EXERCISE OBJECTIVE:
Exactly as given, output all the records that follow.

Stored entries:

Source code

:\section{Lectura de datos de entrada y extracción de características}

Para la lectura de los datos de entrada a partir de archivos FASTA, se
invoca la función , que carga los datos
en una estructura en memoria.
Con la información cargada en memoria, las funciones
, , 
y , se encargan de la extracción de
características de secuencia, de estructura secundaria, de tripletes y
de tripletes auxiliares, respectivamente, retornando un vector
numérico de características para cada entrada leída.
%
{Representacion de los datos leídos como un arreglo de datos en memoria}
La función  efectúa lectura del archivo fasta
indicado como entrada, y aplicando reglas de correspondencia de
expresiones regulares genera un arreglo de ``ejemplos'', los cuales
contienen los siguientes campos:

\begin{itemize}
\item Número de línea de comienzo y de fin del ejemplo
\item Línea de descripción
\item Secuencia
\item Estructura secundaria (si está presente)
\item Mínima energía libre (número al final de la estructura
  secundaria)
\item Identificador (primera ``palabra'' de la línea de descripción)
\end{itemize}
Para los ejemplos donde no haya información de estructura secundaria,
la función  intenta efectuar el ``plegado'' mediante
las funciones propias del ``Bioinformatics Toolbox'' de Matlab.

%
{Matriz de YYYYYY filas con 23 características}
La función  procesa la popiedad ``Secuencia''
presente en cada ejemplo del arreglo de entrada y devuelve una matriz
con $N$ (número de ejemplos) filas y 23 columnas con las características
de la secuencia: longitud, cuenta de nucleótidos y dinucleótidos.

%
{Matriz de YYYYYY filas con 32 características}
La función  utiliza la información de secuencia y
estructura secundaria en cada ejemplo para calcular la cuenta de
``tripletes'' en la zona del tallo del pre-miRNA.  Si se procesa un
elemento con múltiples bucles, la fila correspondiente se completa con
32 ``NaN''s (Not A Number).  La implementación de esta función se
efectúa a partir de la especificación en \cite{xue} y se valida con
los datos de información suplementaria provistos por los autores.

ANSWER FOR THE TASK:
Source code

:\section{Lectura de datos de entrada y extracción de características}

Para la lectura de los datos de entrada a partir de archivos FASTA, se
invoca la función , que carga los datos
en una estructura en memoria.
Con la información cargada en memoria, las funciones
, , 
y , se encargan de la extracción de
características de secuencia, de estructura secundaria, de tripletes y
de tripletes auxiliares, respectivamente, retornando un vector
numérico de características para cada entrada leída.
%
{Representacion de los datos leídos como un arreglo de datos en memoria}
La función  efectúa lectura del archivo fasta
indicado como entrada, y aplicando reglas de correspondencia de
expresiones regulares genera un arreglo de ``ejemplos'', los cuales
contienen los siguientes campos:

\begin{itemize}
\item Número de línea de comienzo y de fin del ejemplo
\item Línea de descripción
\item Secuencia
\item Estructura secundaria (si está presente)
\item Mínima energía libre (número al final de la estructura
  secundaria)
\item Identificador (primera ``palabra'' de la línea de descripción)
\end{itemize}
Para los ejemplos donde no haya información de estructura secundaria,
la función  intenta efectuar el ``plegado'' mediante
las funciones propias del ``Bioinformatics Toolbox'' de Matlab.

%
{Matriz de YYYYYY filas con 23 características}
La función  procesa la popiedad ``Secuencia''
presente en cada ejemplo del arreglo de entrada y devuelve una matriz
con $N$ (número de ejemplos) filas y 23 columnas con las características
de la secuencia: longitud, cuenta de nucleótidos y dinucleótidos.

%
{Matriz de YYYYYY filas con 32 características}
La función  utiliza la información de secuencia y
estructura secundaria en cada ejemplo para calcular la cuenta de
``tripletes'' en la zona del tallo del pre-miRNA.  Si se procesa un
elemento con múltiples bucles, la fila correspondiente se completa con
32 ``NaN''s (Not A Number).  La implementación de esta función se
efectúa a partir de la especificación en \cite{xue} y se valida con
los datos de información suplementaria provistos por los autores.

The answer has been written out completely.